Go over the data and keep only the lines that include "converting".

INPUT DATA:

BEGIN

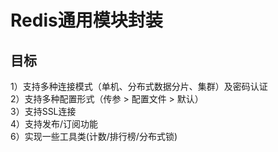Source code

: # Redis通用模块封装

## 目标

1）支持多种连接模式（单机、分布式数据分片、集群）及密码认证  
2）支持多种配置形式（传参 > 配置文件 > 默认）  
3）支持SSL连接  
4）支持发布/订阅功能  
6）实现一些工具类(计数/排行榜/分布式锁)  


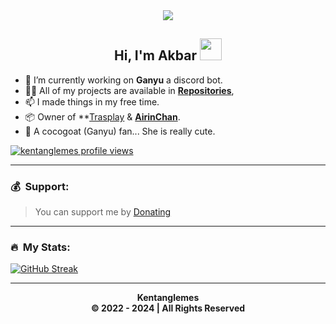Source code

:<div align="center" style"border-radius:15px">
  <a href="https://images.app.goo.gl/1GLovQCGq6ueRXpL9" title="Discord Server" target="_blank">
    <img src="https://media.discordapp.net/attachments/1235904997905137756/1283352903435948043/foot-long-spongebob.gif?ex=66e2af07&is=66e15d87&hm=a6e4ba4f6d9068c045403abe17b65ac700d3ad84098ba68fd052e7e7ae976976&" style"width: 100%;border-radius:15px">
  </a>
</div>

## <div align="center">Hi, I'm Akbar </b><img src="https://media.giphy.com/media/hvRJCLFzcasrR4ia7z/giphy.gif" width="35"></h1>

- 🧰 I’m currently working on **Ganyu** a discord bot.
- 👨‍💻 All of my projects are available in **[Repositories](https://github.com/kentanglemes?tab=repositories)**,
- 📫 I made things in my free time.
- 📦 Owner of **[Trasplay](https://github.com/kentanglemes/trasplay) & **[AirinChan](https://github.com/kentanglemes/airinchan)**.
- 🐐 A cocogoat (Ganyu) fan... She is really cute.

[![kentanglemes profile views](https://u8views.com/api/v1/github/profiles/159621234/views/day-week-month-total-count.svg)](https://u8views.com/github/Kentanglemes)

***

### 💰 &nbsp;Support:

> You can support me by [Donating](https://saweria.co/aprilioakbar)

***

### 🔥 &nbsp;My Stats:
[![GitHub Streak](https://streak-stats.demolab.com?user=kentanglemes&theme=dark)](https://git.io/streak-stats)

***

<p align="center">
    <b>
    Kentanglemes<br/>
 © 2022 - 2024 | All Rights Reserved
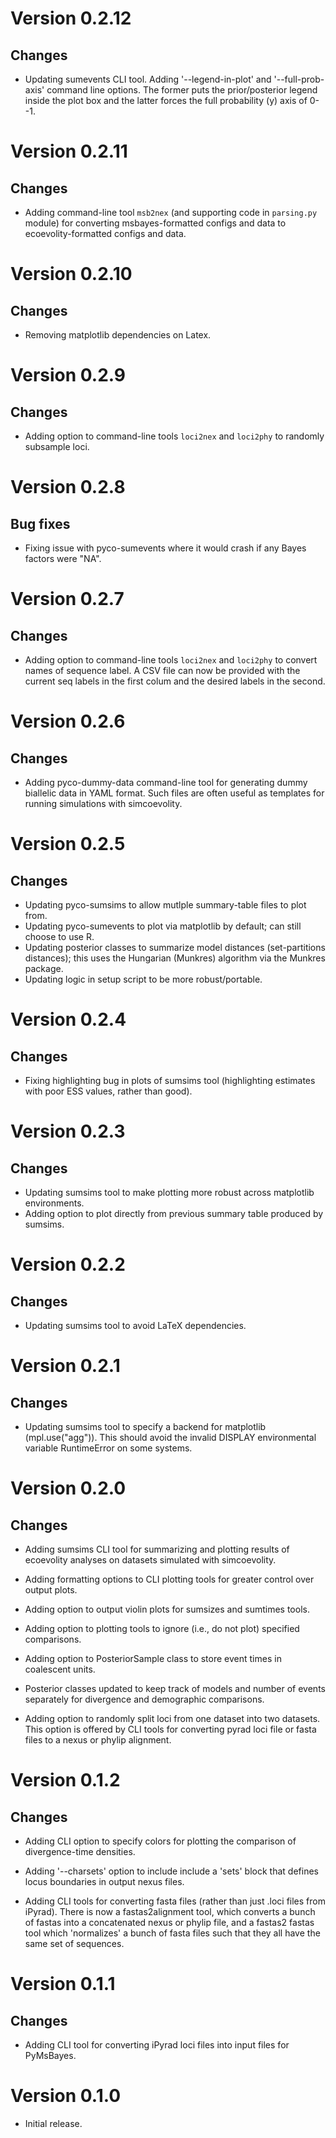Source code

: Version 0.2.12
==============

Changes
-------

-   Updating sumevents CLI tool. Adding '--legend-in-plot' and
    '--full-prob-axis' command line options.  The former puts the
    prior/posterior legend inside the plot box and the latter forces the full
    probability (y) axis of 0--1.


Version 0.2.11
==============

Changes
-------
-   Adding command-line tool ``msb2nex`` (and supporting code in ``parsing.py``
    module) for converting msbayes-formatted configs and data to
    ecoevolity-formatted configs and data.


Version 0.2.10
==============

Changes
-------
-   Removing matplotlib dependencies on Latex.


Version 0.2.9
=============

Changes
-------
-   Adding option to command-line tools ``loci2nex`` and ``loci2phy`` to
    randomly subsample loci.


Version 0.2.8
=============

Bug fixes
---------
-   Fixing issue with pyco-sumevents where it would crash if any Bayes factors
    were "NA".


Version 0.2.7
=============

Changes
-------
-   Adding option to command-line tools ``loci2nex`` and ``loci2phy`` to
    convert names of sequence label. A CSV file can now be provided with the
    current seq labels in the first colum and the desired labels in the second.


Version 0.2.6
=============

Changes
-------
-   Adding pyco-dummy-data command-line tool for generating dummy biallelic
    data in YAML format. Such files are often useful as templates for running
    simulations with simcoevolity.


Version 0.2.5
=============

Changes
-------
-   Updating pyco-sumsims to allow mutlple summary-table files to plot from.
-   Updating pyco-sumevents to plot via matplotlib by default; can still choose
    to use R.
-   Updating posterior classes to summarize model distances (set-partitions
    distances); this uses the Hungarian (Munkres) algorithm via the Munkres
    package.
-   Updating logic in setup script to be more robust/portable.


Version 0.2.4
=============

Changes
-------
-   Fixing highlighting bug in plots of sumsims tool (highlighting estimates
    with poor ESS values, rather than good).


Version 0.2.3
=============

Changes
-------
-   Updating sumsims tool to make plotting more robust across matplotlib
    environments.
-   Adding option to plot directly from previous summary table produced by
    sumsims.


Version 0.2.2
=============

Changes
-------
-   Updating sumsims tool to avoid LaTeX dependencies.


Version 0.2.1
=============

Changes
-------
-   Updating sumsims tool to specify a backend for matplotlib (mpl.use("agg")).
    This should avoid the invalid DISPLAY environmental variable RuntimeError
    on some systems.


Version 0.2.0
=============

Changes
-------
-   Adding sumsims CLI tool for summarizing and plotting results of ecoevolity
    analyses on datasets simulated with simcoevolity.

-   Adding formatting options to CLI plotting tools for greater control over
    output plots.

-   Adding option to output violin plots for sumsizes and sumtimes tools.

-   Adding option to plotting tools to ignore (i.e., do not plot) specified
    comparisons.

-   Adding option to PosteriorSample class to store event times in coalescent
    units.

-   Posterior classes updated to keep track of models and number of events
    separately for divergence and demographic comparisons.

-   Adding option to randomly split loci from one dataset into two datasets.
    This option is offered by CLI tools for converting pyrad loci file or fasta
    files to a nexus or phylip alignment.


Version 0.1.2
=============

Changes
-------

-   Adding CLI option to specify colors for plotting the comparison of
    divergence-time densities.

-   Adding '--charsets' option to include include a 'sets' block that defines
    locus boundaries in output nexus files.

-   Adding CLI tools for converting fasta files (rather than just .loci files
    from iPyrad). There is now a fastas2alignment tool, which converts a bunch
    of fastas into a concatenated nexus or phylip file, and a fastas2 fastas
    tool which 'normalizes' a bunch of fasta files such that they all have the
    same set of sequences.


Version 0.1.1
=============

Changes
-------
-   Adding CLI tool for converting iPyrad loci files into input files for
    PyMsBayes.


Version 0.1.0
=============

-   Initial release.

END
BEGIN

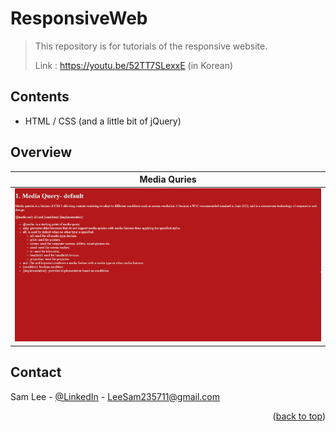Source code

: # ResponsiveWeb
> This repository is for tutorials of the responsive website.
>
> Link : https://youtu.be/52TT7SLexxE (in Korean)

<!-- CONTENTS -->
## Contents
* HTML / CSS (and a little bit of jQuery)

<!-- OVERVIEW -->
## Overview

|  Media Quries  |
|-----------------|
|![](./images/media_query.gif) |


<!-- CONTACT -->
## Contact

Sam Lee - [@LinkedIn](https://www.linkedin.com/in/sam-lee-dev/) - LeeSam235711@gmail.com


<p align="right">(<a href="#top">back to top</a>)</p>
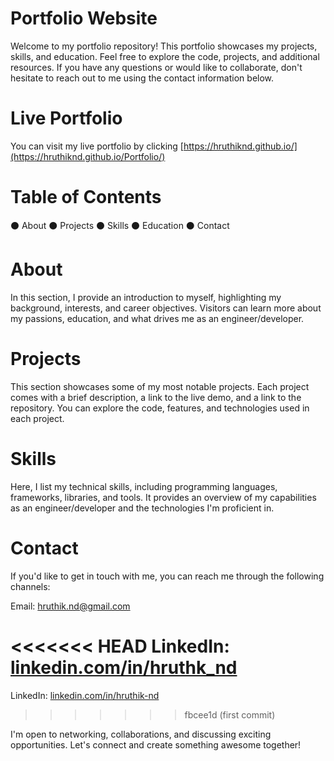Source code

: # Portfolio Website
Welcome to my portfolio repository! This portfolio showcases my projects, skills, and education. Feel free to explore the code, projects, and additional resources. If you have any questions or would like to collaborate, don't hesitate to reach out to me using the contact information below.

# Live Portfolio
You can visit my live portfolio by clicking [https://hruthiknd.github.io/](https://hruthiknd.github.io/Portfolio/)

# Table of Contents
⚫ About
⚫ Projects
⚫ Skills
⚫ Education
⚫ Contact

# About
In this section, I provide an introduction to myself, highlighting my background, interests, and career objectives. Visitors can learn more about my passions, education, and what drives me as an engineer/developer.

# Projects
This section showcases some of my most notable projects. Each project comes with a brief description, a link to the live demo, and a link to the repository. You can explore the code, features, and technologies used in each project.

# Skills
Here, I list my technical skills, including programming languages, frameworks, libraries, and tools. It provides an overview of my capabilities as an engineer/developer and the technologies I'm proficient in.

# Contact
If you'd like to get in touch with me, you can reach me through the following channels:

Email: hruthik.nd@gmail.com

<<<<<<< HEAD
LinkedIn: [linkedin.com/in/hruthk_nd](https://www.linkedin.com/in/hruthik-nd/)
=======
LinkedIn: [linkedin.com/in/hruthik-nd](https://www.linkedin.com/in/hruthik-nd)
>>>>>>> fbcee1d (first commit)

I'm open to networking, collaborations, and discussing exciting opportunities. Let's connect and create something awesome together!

END
BEGIN

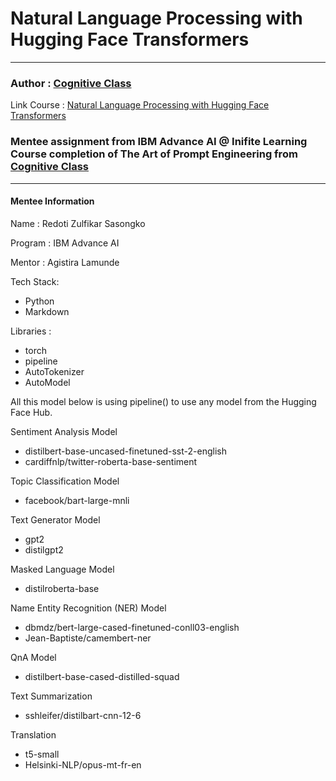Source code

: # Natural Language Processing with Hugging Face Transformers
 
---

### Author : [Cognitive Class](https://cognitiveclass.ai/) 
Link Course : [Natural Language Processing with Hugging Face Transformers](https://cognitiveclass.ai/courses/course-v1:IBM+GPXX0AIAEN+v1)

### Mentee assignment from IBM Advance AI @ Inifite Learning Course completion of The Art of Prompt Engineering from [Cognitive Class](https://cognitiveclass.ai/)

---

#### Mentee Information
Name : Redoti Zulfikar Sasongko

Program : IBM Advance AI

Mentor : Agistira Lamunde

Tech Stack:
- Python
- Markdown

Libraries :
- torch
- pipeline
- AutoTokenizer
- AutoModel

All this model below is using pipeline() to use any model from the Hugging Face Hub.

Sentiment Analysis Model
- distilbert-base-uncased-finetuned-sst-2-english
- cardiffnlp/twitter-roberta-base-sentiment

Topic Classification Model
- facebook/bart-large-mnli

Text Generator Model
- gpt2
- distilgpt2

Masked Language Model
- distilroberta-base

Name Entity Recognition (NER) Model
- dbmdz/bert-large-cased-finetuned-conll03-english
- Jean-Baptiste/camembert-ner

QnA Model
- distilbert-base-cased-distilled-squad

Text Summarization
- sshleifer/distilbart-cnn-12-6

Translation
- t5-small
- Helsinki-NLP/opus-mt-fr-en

END

RESULT OF THE TASK:
    module) for converting msbayes-formatted configs and data to
    This option is offered by CLI tools for converting pyrad loci file or fasta
-   Adding CLI tools for converting fasta files (rather than just .loci files
-   Adding CLI tool for converting iPyrad loci files into input files for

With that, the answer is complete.